【リヴァイ】いつか地平線を眺めるなら【進撃の巨人】
第120章 ◇第百十九話◇心配してくれる人達を怒らせた【女型の巨人編】
ストヘス区、憲兵団施設はいつ見ても大きくて綺麗だ。
古い建物ばかりの調査兵団の兵舎とは全然違う。
内装はホテルみたいだし、外構はお屋敷のお庭のような作りになっていて、お散歩コースまである。
だから、裁判を終えた後、リヴァイ兵長とエルヴィン団長の会議が終わるまで時間が空いた私は、アニを見つけて一緒に散歩をしていた。
「アンタ、事件の被害者として裁判に出廷したんじゃなかった?」
「そうだよ。すごく緊張した~。」
「殺されかけた割にはピンピンしてんだね。」
アニが、私の身体を頭の先からつま先までジロジロと見た。
嫌な感じがしないのは、感情を隠しているような瞳から、私の心配をしてくれているのが確かに伝わってきたからだと思う。
「壁外の巨人だけじゃなくて、兵団の中にまで自分を殺そうとするやつがいて
アンタよく、調査兵団続けてられるね。
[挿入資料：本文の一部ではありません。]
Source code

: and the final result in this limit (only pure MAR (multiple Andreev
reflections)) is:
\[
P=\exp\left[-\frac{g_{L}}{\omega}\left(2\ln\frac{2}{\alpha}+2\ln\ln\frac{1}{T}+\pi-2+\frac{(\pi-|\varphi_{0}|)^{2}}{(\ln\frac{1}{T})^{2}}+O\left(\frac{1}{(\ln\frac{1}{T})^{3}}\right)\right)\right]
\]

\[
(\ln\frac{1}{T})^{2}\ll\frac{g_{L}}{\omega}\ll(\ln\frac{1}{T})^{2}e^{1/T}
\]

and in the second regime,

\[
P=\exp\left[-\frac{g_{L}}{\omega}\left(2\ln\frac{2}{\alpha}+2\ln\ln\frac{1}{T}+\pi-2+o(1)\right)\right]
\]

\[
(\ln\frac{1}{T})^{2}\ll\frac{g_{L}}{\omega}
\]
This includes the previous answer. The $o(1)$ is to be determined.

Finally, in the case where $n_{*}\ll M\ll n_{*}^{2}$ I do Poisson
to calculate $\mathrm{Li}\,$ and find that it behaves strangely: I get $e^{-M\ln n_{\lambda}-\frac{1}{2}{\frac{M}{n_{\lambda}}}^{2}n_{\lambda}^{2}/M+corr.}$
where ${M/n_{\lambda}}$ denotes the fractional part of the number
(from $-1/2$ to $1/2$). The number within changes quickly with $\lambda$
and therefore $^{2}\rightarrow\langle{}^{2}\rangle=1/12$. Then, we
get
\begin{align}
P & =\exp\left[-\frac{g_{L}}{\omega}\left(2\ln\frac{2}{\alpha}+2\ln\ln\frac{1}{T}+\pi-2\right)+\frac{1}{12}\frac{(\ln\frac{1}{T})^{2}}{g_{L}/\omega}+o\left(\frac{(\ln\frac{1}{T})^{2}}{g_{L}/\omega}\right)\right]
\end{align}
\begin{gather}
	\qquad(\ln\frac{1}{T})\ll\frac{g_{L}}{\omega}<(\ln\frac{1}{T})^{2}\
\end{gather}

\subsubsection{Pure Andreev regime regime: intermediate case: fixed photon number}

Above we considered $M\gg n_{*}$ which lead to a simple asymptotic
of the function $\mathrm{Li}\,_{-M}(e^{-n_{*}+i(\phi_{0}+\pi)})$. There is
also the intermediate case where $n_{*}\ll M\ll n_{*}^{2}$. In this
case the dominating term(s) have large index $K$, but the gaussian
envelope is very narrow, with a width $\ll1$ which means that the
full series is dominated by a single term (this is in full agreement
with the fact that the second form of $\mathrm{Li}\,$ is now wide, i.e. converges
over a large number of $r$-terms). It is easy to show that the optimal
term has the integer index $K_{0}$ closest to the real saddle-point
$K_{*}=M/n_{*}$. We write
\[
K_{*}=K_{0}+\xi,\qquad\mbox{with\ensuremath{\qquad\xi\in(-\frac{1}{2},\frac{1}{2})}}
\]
辞めてしまえばいいのに。
どうせ、好きで始めたんじゃないんでしょ?」
「今は好きで調査兵団にいるんだよ。
大切な仲間も出来たし、私には、素敵な騎士様がついてるから、大丈夫なの。」
アニに向かって、ピースサインをする。
すると、眉を顰めたアニが、訊ねる。
「騎士?それはー。」
「おい、アニ。その女性は誰だ。」
私達の前に現れたのは、憲兵だった。
この雰囲気から察するに、アニの上官のようだ。
裁判が終わった後、私服に着替えていた私が調査兵だとは思わず、憲兵団施設にいる怪しい民間人だと勘違いしたようだった。
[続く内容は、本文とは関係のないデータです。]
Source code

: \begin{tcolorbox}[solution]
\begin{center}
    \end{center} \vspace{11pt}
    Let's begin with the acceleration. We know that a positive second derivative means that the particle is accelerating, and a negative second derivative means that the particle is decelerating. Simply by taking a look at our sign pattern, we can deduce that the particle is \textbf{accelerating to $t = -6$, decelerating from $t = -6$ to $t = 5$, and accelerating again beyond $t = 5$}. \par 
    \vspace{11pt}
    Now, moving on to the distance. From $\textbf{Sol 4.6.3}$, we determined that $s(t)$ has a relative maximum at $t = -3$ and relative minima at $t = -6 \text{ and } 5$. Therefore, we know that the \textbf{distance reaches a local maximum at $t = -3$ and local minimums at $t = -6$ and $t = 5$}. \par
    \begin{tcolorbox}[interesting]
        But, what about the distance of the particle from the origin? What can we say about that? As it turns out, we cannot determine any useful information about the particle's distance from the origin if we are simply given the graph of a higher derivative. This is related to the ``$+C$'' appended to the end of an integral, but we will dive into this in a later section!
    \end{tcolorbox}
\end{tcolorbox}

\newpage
でも、私を頭の先からつま先までジロジロと舐めまわすように見る目が、さっきのアニのときとは違って、すごく嫌な感じがした。
「友人です。散歩コースを見てみたいというので
ちょうど休憩時間だった私が、案内していただけです。」
アニは、威圧的な態度の上官に臆することなく答える。
胸を張って、堂々としているアニが気に入らないのか、上官の男は眉を顰めた。